The Moment Generating Function

One function that remembers everything

By now you can compute an expectation, a variance, and in principle any of the moments E[X], E[X^2], E[X^3], and so on. Each moment is a separate integral or sum, and each tells you one fact about the shape of a random variable X — where it sits, how spread out it is, how lopsided. A natural dream is to bottle all of them at once. The moment generating function, or mgf, is exactly that bottle: a single function of a dummy variable t that, once you have it, hands you every moment on demand.

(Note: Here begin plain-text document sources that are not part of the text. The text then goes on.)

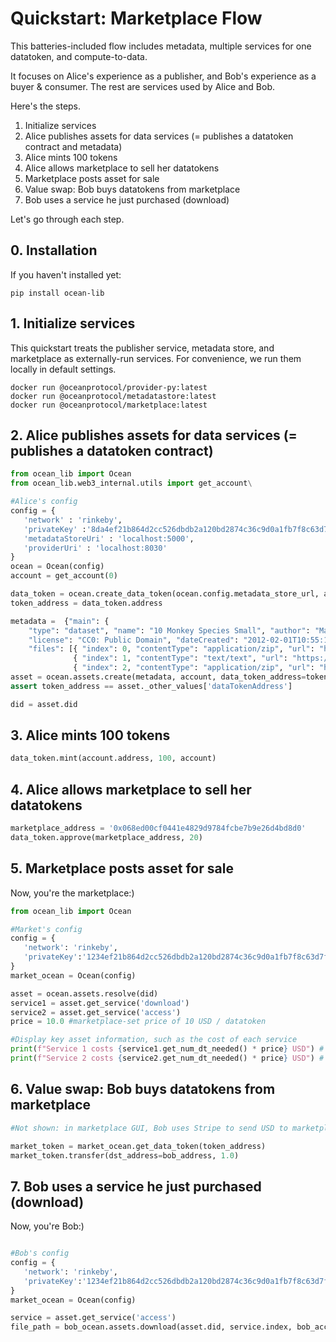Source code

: # Quickstart: Marketplace Flow

This batteries-included flow includes metadata, multiple services for one datatoken, and compute-to-data.

It focuses on Alice's experience as a publisher, and Bob's experience as a buyer & consumer. The rest are services used by Alice and Bob.

Here's the steps.
1. Initialize services
1. Alice publishes assets for data services (= publishes a datatoken contract and metadata)
1. Alice mints 100 tokens
1. Alice allows marketplace to sell her datatokens
1. Marketplace posts asset for sale
1. Value swap: Bob buys datatokens from marketplace
1. Bob uses a service he just purchased (download)

Let's go through each step.

## 0. Installation

If you haven't installed yet:
```console
pip install ocean-lib
```

## 1. Initialize services

This quickstart treats the publisher service, metadata store, and marketplace as 
externally-run services. For convenience, we run them locally in default settings.

```
docker run @oceanprotocol/provider-py:latest
docker run @oceanprotocol/metadatastore:latest
docker run @oceanprotocol/marketplace:latest
```

## 2. Alice publishes assets for data services (= publishes a datatoken contract)

```python
from ocean_lib import Ocean
from ocean_lib.web3_internal.utils import get_account\

#Alice's config
config = {
   'network' : 'rinkeby',
   'privateKey' :'8da4ef21b864d2cc526dbdb2a120bd2874c36c9d0a1fb7f8c63d7f7a8b41de8f',
   'metadataStoreUri' : 'localhost:5000',
   'providerUri' : 'localhost:8030'
}
ocean = Ocean(config)
account = get_account(0)

data_token = ocean.create_data_token(ocean.config.metadata_store_url, account)
token_address = data_token.address

metadata =  {"main": {
    "type": "dataset", "name": "10 Monkey Species Small", "author": "Mario", 
    "license": "CC0: Public Domain", "dateCreated": "2012-02-01T10:55:11Z", 
    "files": [{ "index": 0, "contentType": "application/zip", "url": "https://s3.amazonaws.com/datacommons-seeding-us-east/10_Monkey_Species_Small/assets/training.zip"},
              { "index": 1, "contentType": "text/text", "url": "https://s3.amazonaws.com/datacommons-seeding-us-east/10_Monkey_Species_Small/assets/monkey_labels.txt"},
              { "index": 2, "contentType": "application/zip", "url": "https://s3.amazonaws.com/datacommons-seeding-us-east/10_Monkey_Species_Small/assets/validation.zip"}]}}
asset = ocean.assets.create(metadata, account, data_token_address=token_address)
assert token_address == asset._other_values['dataTokenAddress']

did = asset.did
```

## 3. Alice mints 100 tokens

```python
data_token.mint(account.address, 100, account)
```

## 4. Alice allows marketplace to sell her datatokens

```python
marketplace_address = '0x068ed00cf0441e4829d9784fcbe7b9e26d4bd8d0'
data_token.approve(marketplace_address, 20)
```

## 5. Marketplace posts asset for sale
Now, you're the marketplace:)

```python
from ocean_lib import Ocean

#Market's config
config = {
   'network': 'rinkeby',
   'privateKey':'1234ef21b864d2cc526dbdb2a120bd2874c36c9d0a1fb7f8c63d7f7a8b41de8f',
}
market_ocean = Ocean(config)

asset = ocean.assets.resolve(did)
service1 = asset.get_service('download')
service2 = asset.get_service('access')
price = 10.0 #marketplace-set price of 10 USD / datatoken

#Display key asset information, such as the cost of each service
print(f"Service 1 costs {service1.get_num_dt_needed() * price} USD") # 1.5 * 10 = 15
print(f"Service 2 costs {service2.get_num_dt_needed() * price} USD") # 2.5 * 10 = 25
```

## 6. Value swap: Bob buys datatokens from marketplace

```python
#Not shown: in marketplace GUI, Bob uses Stripe to send USD to marketplace (or other methods / currencies).

market_token = market_ocean.get_data_token(token_address)
market_token.transfer(dst_address=bob_address, 1.0)
```
   
## 7. Bob uses a service he just purchased (download)
Now, you're Bob:)

```python

#Bob's config
config = {
   'network': 'rinkeby',
   'privateKey':'1234ef21b864d2cc526dbdb2a120bd2874c36c9d0a1fb7f8c63d7f7a8b41de8o',
}
market_ocean = Ocean(config)

service = asset.get_service('access')
file_path = bob_ocean.assets.download(asset.did, service.index, bob_account, '~/my-datasets')
```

The definition is short. The mgf of X is M(t) = E[e^(tX)] — the expected value of e raised to the power t times X — viewed as a function of t near 0. That is it. You take the ordinary exponential, plug in tX, and average. For a discrete X you sum e^(tx) times P(X = x) over the values; for a continuous X you integrate e^(tx) times the density. The output is not a probability and not a single moment; it is a whole curve in t whose *behaviour near t = 0* secretly stores the entire list of moments.

How it generates the moments

Here is the mechanism that earns the mgf its name, and it is the headline result of this guide — the next guide will put it through its paces. Expand the exponential inside the expectation: M(t) = E[1 + tX + (t^2/2!) X^2 + (t^3/3!) X^3 + ...]. By linearity of expectation the average of a sum is the sum of averages, so M(t) = 1 + t E[X] + (t^2/2!) E[X^2] + (t^3/3!) E[X^3] + .... Read off the structure: the mgf is a power series in t whose coefficients are the moments, scaled by factorials. The moments were never lost; they are simply the Taylor coefficients of M.

That gives a clean recipe for pulling any moment back out, captured by the slogan that the mgf generates moments: differentiate M(t) k times and set t = 0. Each derivative strips off one factor of t and slides the series down one notch, and evaluating at 0 kills every surviving term except the constant — which is exactly E[X^k]. So the k-th moment is the k-th derivative of M at zero. The mgf does not just *store* the moments; it lets you *recover* each one with a derivative instead of a fresh integral.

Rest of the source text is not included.